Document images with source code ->
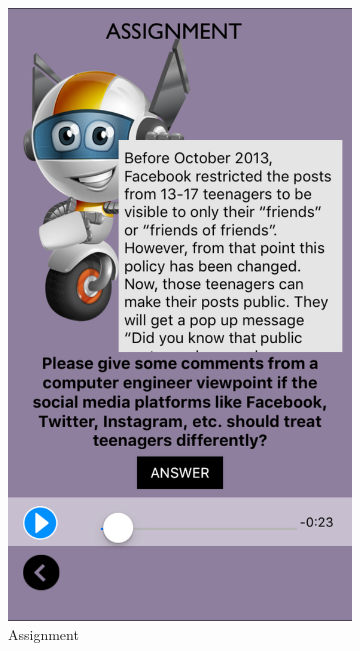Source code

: \begin{figure}[!hbt]\centering
    \begin{subfigure}{0.27\textwidth}
\includegraphics[width=\textwidth]{ass1}
\caption{Assignment}
    \end{subfigure}\hspace{0.06\textwidth}
 \begin{subfigure}{0.27\textwidth}

\end{subfigure}
\end{figure}
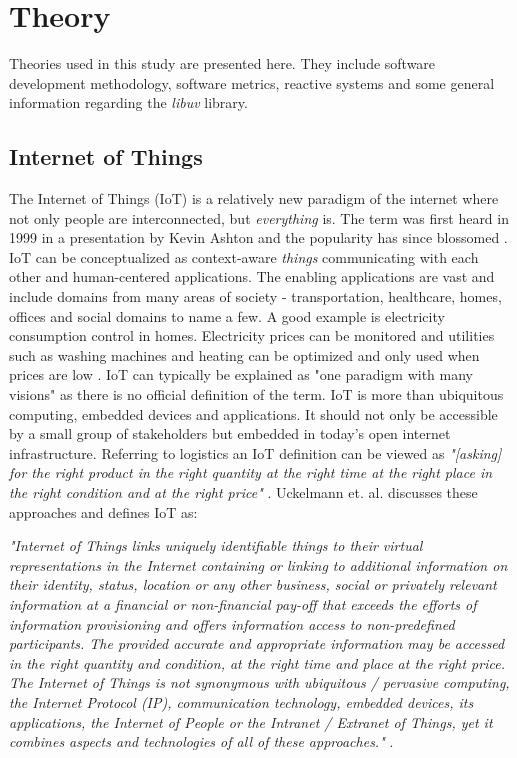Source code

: \chapter{Theory}
\label{cha:theory}

Theories used in this study are presented here. They include software
development methodology, software metrics, reactive systems and some general
information regarding the \textit{libuv} library.

\section{Internet of Things}

The Internet of Things (IoT) is a relatively new paradigm of the internet where
not only people are interconnected, but \textit{everything} is. The term was
first heard in 1999 in a presentation by Kevin Ashton \cite{ashton2011internet}
and the popularity has since blossomed \cite{gubbi2013internet}. IoT can be
conceptualized as context-aware \textit{things} communicating with each other
and human-centered applications. The enabling applications are vast and include
domains from many areas of society - transportation, healthcare, homes, offices
and social domains to name a few. A good example is electricity consumption
control in homes. Electricity prices can be monitored and utilities such as
washing machines and heating can be optimized and only used when prices are low
\cite{atzori2010internet}. IoT can typically be explained as "one paradigm with
many visions" \cite{atzori2010internet} as there is no official definition of
the term. IoT is more than ubiquitous computing, embedded devices and
applications. It should not only be accessible by a small group of stakeholders
but embedded in today's open internet infrastructure. Referring to logistics an
IoT definition can be viewed as \textit{"[asking] for the right product in the
right quantity at the right time at the right place in the right condition and
at the right price"} \cite{uckelmann2011architectural}. Uckelmann et. al.
discusses these approaches and defines IoT as:

\begin{center}
\textit{"Internet of Things links
uniquely identifiable things to their virtual representations in the Internet
containing or linking to additional information on their identity, status,
location or any other business, social or privately relevant information at a
financial or non-financial pay-off that exceeds the efforts of information
provisioning and offers information access to non-predefined participants. The
provided accurate and appropriate information may be accessed in the right
quantity and condition, at the right time and place at the right price. The
Internet of Things is not synonymous with ubiquitous / pervasive computing, the
Internet Protocol (IP), communication technology, embedded devices, its
applications, the Internet of People or the Intranet / Extranet of Things, yet
it combines aspects and technologies of all of these approaches."}
\cite{uckelmann2011architectural}.
\end{center}

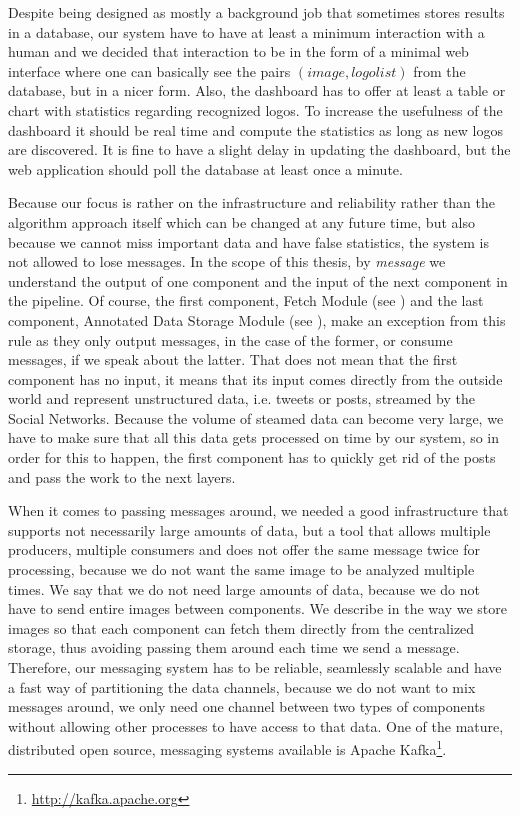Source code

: Despite being designed as mostly a background job that sometimes stores
results in a database, our system have to have at least a minimum interaction
with a human and we decided that interaction to be in the form of a minimal
web interface where one can basically see the pairs \((image, logo list)\)
from the database, but in a nicer form. Also, the dashboard has to offer at
least a table or chart with statistics regarding recognized logos. To increase
the usefulness of the dashboard it should be real time and compute the
statistics as long as new logos are discovered. It is fine to have a slight
delay in updating the dashboard, but the web application should poll the
database at least once a minute.

Because our focus is rather on the infrastructure and reliability rather than
the algorithm approach itself which can be changed at any future time, but
also because we cannot miss important data and have false statistics, the system
is not allowed to lose messages. In the scope of this thesis, by
\textit{message} we understand the output of one component and the input of
the next component in the pipeline. Of course, the first component, Fetch
Module (see ) and the last
component, Annotated Data Storage Module (see
), make an exception from this rule
as they only output messages, in the case of the former, or consume messages, if we speak
about the latter. That does not mean that the first component has no input, it
means that its input comes directly from the outside world and represent
unstructured data, i.e. tweets or posts, streamed by the Social Networks.
Because the volume of steamed data can become very large, we have to make sure
that all this data gets processed on time by our system, so in order for this
to happen, the first component has to quickly get rid of the posts and pass
the work to the next layers.

When it comes to passing messages around, we needed a good infrastructure that
supports not necessarily large amounts of data, but a tool that allows multiple producers,
multiple consumers and does not offer the same message twice for processing, because we do not
want the same image to be analyzed multiple times. We say that we
do not need large amounts of data, because we do not have to send entire
images between components. We describe in
 the way we store images
so that each component can fetch them directly from the centralized storage, thus avoiding
passing them around each time we send a message. Therefore, our messaging
system has to be reliable, seamlessly scalable and have a fast way of
partitioning the data channels, because we do not want to mix messages around,
we only need one channel between two types of components without allowing
other processes to have access to that data. One of the mature, distributed
open source, messaging systems available is Apache
Kafka\footnote{\url{http://kafka.apache.org}}.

Task prompt ->
A word-for-word copy of all the data is required, minus the pictures.

Response to the task ->
Source code

: \begin{figure}[!hbt]\centering
    \begin{subfigure}{0.27\textwidth}
\includegraphics[width=\textwidth]{ass1}
\caption{Assignment}
    \end{subfigure}\hspace{0.06\textwidth}
 \begin{subfigure}{0.27\textwidth}

\end{subfigure}
\end{figure}
Source code

: \chapter{Theory}
\label{cha:theory}

Theories used in this study are presented here. They include software
development methodology, software metrics, reactive systems and some general
information regarding the \textit{libuv} library.

\section{Internet of Things}

The Internet of Things (IoT) is a relatively new paradigm of the internet where
not only people are interconnected, but \textit{everything} is. The term was
first heard in 1999 in a presentation by Kevin Ashton \cite{ashton2011internet}
and the popularity has since blossomed \cite{gubbi2013internet}. IoT can be
conceptualized as context-aware \textit{things} communicating with each other
and human-centered applications. The enabling applications are vast and include
domains from many areas of society - transportation, healthcare, homes, offices
and social domains to name a few. A good example is electricity consumption
control in homes. Electricity prices can be monitored and utilities such as
washing machines and heating can be optimized and only used when prices are low
\cite{atzori2010internet}. IoT can typically be explained as "one paradigm with
many visions" \cite{atzori2010internet} as there is no official definition of
the term. IoT is more than ubiquitous computing, embedded devices and
applications. It should not only be accessible by a small group of stakeholders
but embedded in today's open internet infrastructure. Referring to logistics an
IoT definition can be viewed as \textit{"[asking] for the right product in the
right quantity at the right time at the right place in the right condition and
at the right price"} \cite{uckelmann2011architectural}. Uckelmann et. al.
discusses these approaches and defines IoT as:

\begin{center}
\textit{"Internet of Things links
uniquely identifiable things to their virtual representations in the Internet
containing or linking to additional information on their identity, status,
location or any other business, social or privately relevant information at a
financial or non-financial pay-off that exceeds the efforts of information
provisioning and offers information access to non-predefined participants. The
provided accurate and appropriate information may be accessed in the right
quantity and condition, at the right time and place at the right price. The
Internet of Things is not synonymous with ubiquitous / pervasive computing, the
Internet Protocol (IP), communication technology, embedded devices, its
applications, the Internet of People or the Intranet / Extranet of Things, yet
it combines aspects and technologies of all of these approaches."}
\cite{uckelmann2011architectural}.
\end{center}

Source code

: Despite being designed as mostly a background job that sometimes stores
results in a database, our system have to have at least a minimum interaction
with a human and we decided that interaction to be in the form of a minimal
web interface where one can basically see the pairs \((image, logo list)\)
from the database, but in a nicer form. Also, the dashboard has to offer at
least a table or chart with statistics regarding recognized logos. To increase
the usefulness of the dashboard it should be real time and compute the
statistics as long as new logos are discovered. It is fine to have a slight
delay in updating the dashboard, but the web application should poll the
database at least once a minute.

Because our focus is rather on the infrastructure and reliability rather than
the algorithm approach itself which can be changed at any future time, but
also because we cannot miss important data and have false statistics, the system
is not allowed to lose messages. In the scope of this thesis, by
\textit{message} we understand the output of one component and the input of
the next component in the pipeline. Of course, the first component, Fetch
Module (see ) and the last
component, Annotated Data Storage Module (see
), make an exception from this rule
as they only output messages, in the case of the former, or consume messages, if we speak
about the latter. That does not mean that the first component has no input, it
means that its input comes directly from the outside world and represent
unstructured data, i.e. tweets or posts, streamed by the Social Networks.
Because the volume of steamed data can become very large, we have to make sure
that all this data gets processed on time by our system, so in order for this
to happen, the first component has to quickly get rid of the posts and pass
the work to the next layers.

When it comes to passing messages around, we needed a good infrastructure that
supports not necessarily large amounts of data, but a tool that allows multiple producers,
multiple consumers and does not offer the same message twice for processing, because we do not
want the same image to be analyzed multiple times. We say that we
do not need large amounts of data, because we do not have to send entire
images between components. We describe in
 the way we store images
so that each component can fetch them directly from the centralized storage, thus avoiding
passing them around each time we send a message. Therefore, our messaging
system has to be reliable, seamlessly scalable and have a fast way of
partitioning the data channels, because we do not want to mix messages around,
we only need one channel between two types of components without allowing
other processes to have access to that data. One of the mature, distributed
open source, messaging systems available is Apache
Kafka\footnote{\url{http://kafka.apache.org}}.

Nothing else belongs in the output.